§ **Task goal**
Report the number of lines in the data below that hold "HierBEM", without any other words.

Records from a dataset
'''

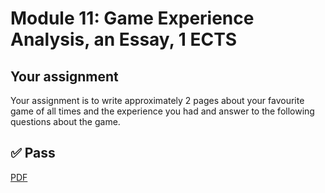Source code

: # Module 11: Game Experience Analysis, an Essay, 1 ECTS

## Your assignment

Your assignment is to write approximately 2 pages about your favourite game of all times and the experience you had and answer to the following questions about the game.

## ✅ Pass

[PDF](Essay.pdf)
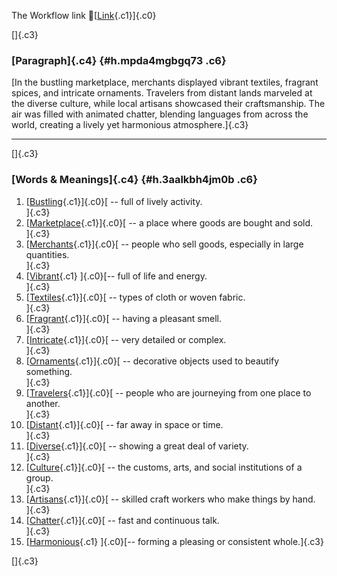 The Workflow link
👏[[Link](https://www.google.com/url?q=http://www.google.com&sa=D&source=editors&ust=1756801270515744&usg=AOvVaw0i5JL3rBtkQc05Ff4SwI3a){.c1}]{.c0}

[]{.c3}

### [Paragraph]{.c4} {#h.mpda4mgbgq73 .c6}

[In the bustling marketplace, merchants displayed vibrant textiles,
fragrant spices, and intricate ornaments. Travelers from distant lands
marveled at the diverse culture, while local artisans showcased their
craftsmanship. The air was filled with animated chatter, blending
languages from across the world, creating a lively yet harmonious
atmosphere.]{.c3}

------------------------------------------------------------------------

[]{.c3}

### [Words & Meanings]{.c4} {#h.3aalkbh4jm0b .c6}

1.  [[Bustling](https://www.google.com/url?q=http://www.google.com&sa=D&source=editors&ust=1756801270516421&usg=AOvVaw2-YVDR-ppERgm-qx8lL2sQ){.c1}]{.c0}[ --
    full of lively activity.\
    ]{.c3}
2.  [[Marketplace](https://www.google.com/url?q=http://www.google.com&sa=D&source=editors&ust=1756801270516581&usg=AOvVaw2JMmZx4FwYKcgHAIIdAxoN){.c1}]{.c0}[ --
    a place where goods are bought and sold.\
    ]{.c3}
3.  [[Merchants](https://www.google.com/url?q=http://www.google.com&sa=D&source=editors&ust=1756801270516699&usg=AOvVaw13tcthUXYrrDmY5TRsfBKv){.c1}]{.c0}[ --
    people who sell goods, especially in large quantities.\
    ]{.c3}
4.  [[Vibrant](https://www.google.com/url?q=http://www.google.com&sa=D&source=editors&ust=1756801270516858&usg=AOvVaw2YTV3WrRa7LuMorOCB26-q){.c1}
    ]{.c0}[-- full of life and energy.\
    ]{.c3}
5.  [[Textiles](https://www.google.com/url?q=http://www.google.com&sa=D&source=editors&ust=1756801270517014&usg=AOvVaw05NuZhD31Z9-qyKLYXuizL){.c1}]{.c0}[ --
    types of cloth or woven fabric.\
    ]{.c3}
6.  [[Fragrant](https://www.google.com/url?q=http://www.google.com&sa=D&source=editors&ust=1756801270517195&usg=AOvVaw11reXHgM2541y60jy9i29E){.c1}]{.c0}[ --
    having a pleasant smell.\
    ]{.c3}
7.  [[Intricate](https://www.google.com/url?q=http://www.google.com&sa=D&source=editors&ust=1756801270517361&usg=AOvVaw3Uzkb2FPw76DDbMiwDxLS8){.c1}]{.c0}[ --
    very detailed or complex.\
    ]{.c3}
8.  [[Ornaments](https://www.google.com/url?q=http://www.google.com&sa=D&source=editors&ust=1756801270517571&usg=AOvVaw0BtwPfCTa4guNX1T3QvWzL){.c1}]{.c0}[ --
    decorative objects used to beautify something.\
    ]{.c3}
9.  [[Travelers](https://www.google.com/url?q=http://www.google.com&sa=D&source=editors&ust=1756801270517755&usg=AOvVaw2WAggV1_I3wKTaAJ4IIcom){.c1}]{.c0}[ --
    people who are journeying from one place to another.\
    ]{.c3}
10. [[Distant](https://www.google.com/url?q=http://www.google.com&sa=D&source=editors&ust=1756801270517978&usg=AOvVaw1FHpv76DCHbrNvXsF-Uvy1){.c1}]{.c0}[ --
    far away in space or time.\
    ]{.c3}
11. [[Diverse](https://www.google.com/url?q=http://www.google.com&sa=D&source=editors&ust=1756801270518099&usg=AOvVaw0ZxwbtoWym0vYJ4pqqdEob){.c1}]{.c0}[ --
    showing a great deal of variety.\
    ]{.c3}
12. [[Culture](https://www.google.com/url?q=http://www.google.com&sa=D&source=editors&ust=1756801270518213&usg=AOvVaw03tN9y_3B99P37NZJ1Tdq7){.c1}]{.c0}[ --
    the customs, arts, and social institutions of a group.\
    ]{.c3}
13. [[Artisans](https://www.google.com/url?q=http://www.google.com&sa=D&source=editors&ust=1756801270518339&usg=AOvVaw0ZxwbNvxnakEM08iqnTwdV){.c1}]{.c0}[ --
    skilled craft workers who make things by hand.\
    ]{.c3}
14. [[Chatter](https://www.google.com/url?q=http://www.google.com&sa=D&source=editors&ust=1756801270518461&usg=AOvVaw2kDqTqjnHKiZTAe-rng1L1){.c1}]{.c0}[ --
    fast and continuous talk.\
    ]{.c3}
15. [[Harmonious](https://www.google.com/url?q=http://www.google.com&sa=D&source=editors&ust=1756801270518566&usg=AOvVaw2PbJ3vibSPUPC6Szr8MdpX){.c1}
    ]{.c0}[-- forming a pleasing or consistent whole.]{.c3}

[]{.c3}

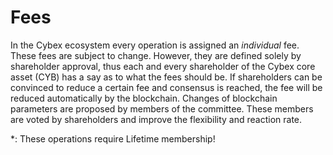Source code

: # Fees

In the Cybex ecosystem every operation is assigned an *individual* fee.
These fees are subject to change. However, they are defined solely by
shareholder approval, thus each and every shareholder of the Cybex core
asset (CYB) has a say as to what the fees should be. If shareholders can be
convinced to reduce a certain fee and consensus is reached, the fee will be
reduced automatically by the blockchain. Changes of blockchain parameters are
proposed by members of the committee. These members are voted by shareholders
and improve the flexibility and reaction rate.

\*: These operations require Lifetime membership!
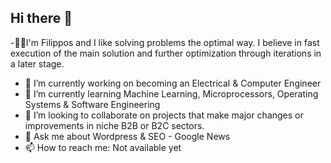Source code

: ## Hi there 👋

-🧑‍🚀I'm Filippos and I like solving problems the optimal way. I believe in fast execution of the main solution and further optimization through iterations in a later stage.

- 🔭 I’m currently working on becoming an Electrical & Computer Engineer
- 🌱 I’m currently learning Machine Learning, Microprocessors, Operating Systems & Software Engineering
- 👯 I’m looking to collaborate on projects that make major changes or improvements in niche B2B or B2C sectors.
- 💬 Ask me about Wordpress & SEO - Google News
- 📫 How to reach me: Not available yet

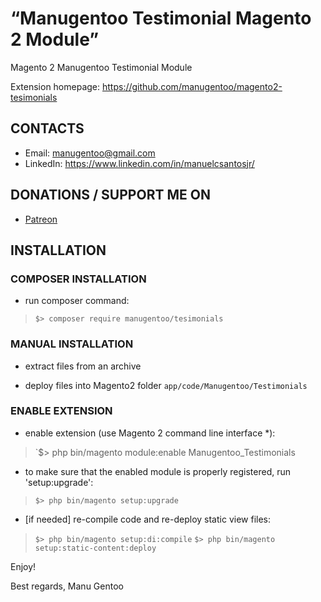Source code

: “Manugentoo Testimonial Magento 2 Module” 
=====================
Magento 2 Manugentoo Testimonial Module

Extension homepage: https://github.com/manugentoo/magento2-tesimonials

## CONTACTS
* Email: manugentoo@gmail.com
* LinkedIn: https://www.linkedin.com/in/manuelcsantosjr/

## DONATIONS / SUPPORT ME ON
* [Patreon](https://www.patreon.com/manugentoo)

## INSTALLATION

### COMPOSER INSTALLATION
* run composer command:
>`$> composer require manugentoo/tesimonials`

### MANUAL INSTALLATION
* extract files from an archive

* deploy files into Magento2 folder `app/code/Manugentoo/Testimonials`

### ENABLE EXTENSION
* enable extension (use Magento 2 command line interface \*):
>`$> php bin/magento module:enable Manugentoo_Testimonials

* to make sure that the enabled module is properly registered, run 'setup:upgrade':
>`$> php bin/magento setup:upgrade`

* [if needed] re-compile code and re-deploy static view files:
>`$> php bin/magento setup:di:compile`
>`$> php bin/magento setup:static-content:deploy`

Enjoy!

Best regards,
Manu Gentoo
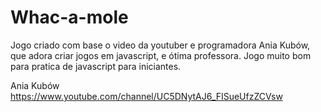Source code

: # Whac-a-mole


Jogo criado com base o video da youtuber e programadora Ania Kubów, que adora criar jogos em javascript, e ótima professora.
Jogo muito bom para pratica de javascript para iniciantes.

Ania Kubów
https://www.youtube.com/channel/UC5DNytAJ6_FISueUfzZCVsw
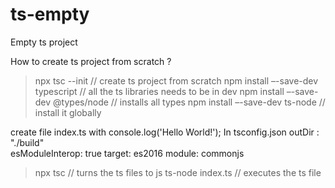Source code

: # ts-empty
Empty ts project

How to create ts project from scratch ?
>	npx tsc  --init    // create ts project from scratch
>	npm install –-save-dev typescript     // all the ts libraries needs to be in dev
>	npm install –-save-dev  @types/node   // installs all types 
>	npm install –-save-dev ts-node        // install it globally

create file index.ts  with console.log('Hello World!');
In tsconfig.json
outDir : "./build"   
esModuleInterop: true
target: es2016 
module: commonjs

>	npx tsc     // turns the ts files to js
>	ts-node  index.ts    // executes the ts file

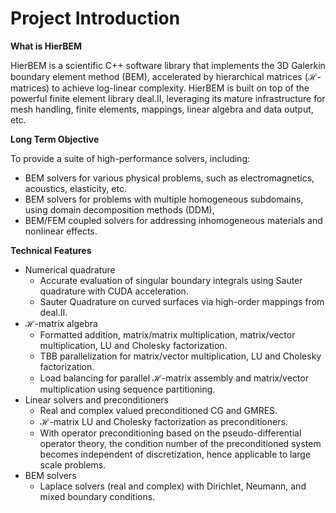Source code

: # Project Introduction

**What is HierBEM**

HierBEM is a scientific C++ software library that implements the 3D Galerkin boundary element method (BEM), accelerated by hierarchical matrices ($\mathcal{H}$-matrices) to achieve log-linear complexity. HierBEM is built on top of the powerful finite element library deal.II, leveraging its mature infrastructure for mesh handling, finite elements, mappings, linear algebra and data output, etc.

**Long Term Objective**

To provide a suite of high-performance solvers, including:
- BEM solvers for various physical problems, such as electromagnetics, acoustics, elasticity, etc.
- BEM solvers for problems with multiple homogeneous subdomains, using domain decomposition methods (DDM),
- BEM/FEM coupled solvers for addressing inhomogeneous materials and nonlinear effects.

**Technical Features**

* Numerical quadrature
  * Accurate evaluation of singular boundary integrals using Sauter quadrature with CUDA acceleration.
  * Sauter Quadrature on curved surfaces via high-order mappings from deal.II.
* $\mathcal{H}$-matrix algebra
  * Formatted addition, matrix/matrix multiplication, matrix/vector multiplication, LU and Cholesky factorization.
  * TBB parallelization for matrix/vector multiplication, LU and Cholesky factorization.
  * Load balancing for parallel $\mathcal{H}$-matrix assembly and matrix/vector multiplication using sequence partitioning.
* Linear solvers and preconditioners
  * Real and complex valued preconditioned CG and GMRES.
  * $\mathcal{H}$-matrix LU and Cholesky factorization as preconditioners.
  * With operator preconditioning based on the pseudo-differential operator theory, the condition number of the preconditioned system becomes independent of discretization, hence applicable to large scale problems.
* BEM solvers
  * Laplace solvers (real and complex) with Dirichlet, Neumann, and mixed boundary conditions.
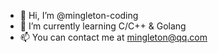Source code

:- 👋 Hi, I’m @mingleton-coding
- 🌱 I’m currently learning C/C++ & Golang
- 📫 You can contact me at mingleton@qq.com

<!--- mingleton-coding/mingleton-coding is a ✨ special ✨ repository because its `README.md` (this file) appears on your GitHub profile. You can click the Preview link to take a look at your changes. --->
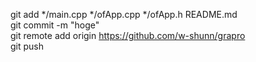 git add */main.cpp */ofApp.cpp */ofApp.h README.md  
git commit -m "hoge"  
git remote add origin https://github.com/w-shunn/grapro  
git push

'''

§ **Your solution**
2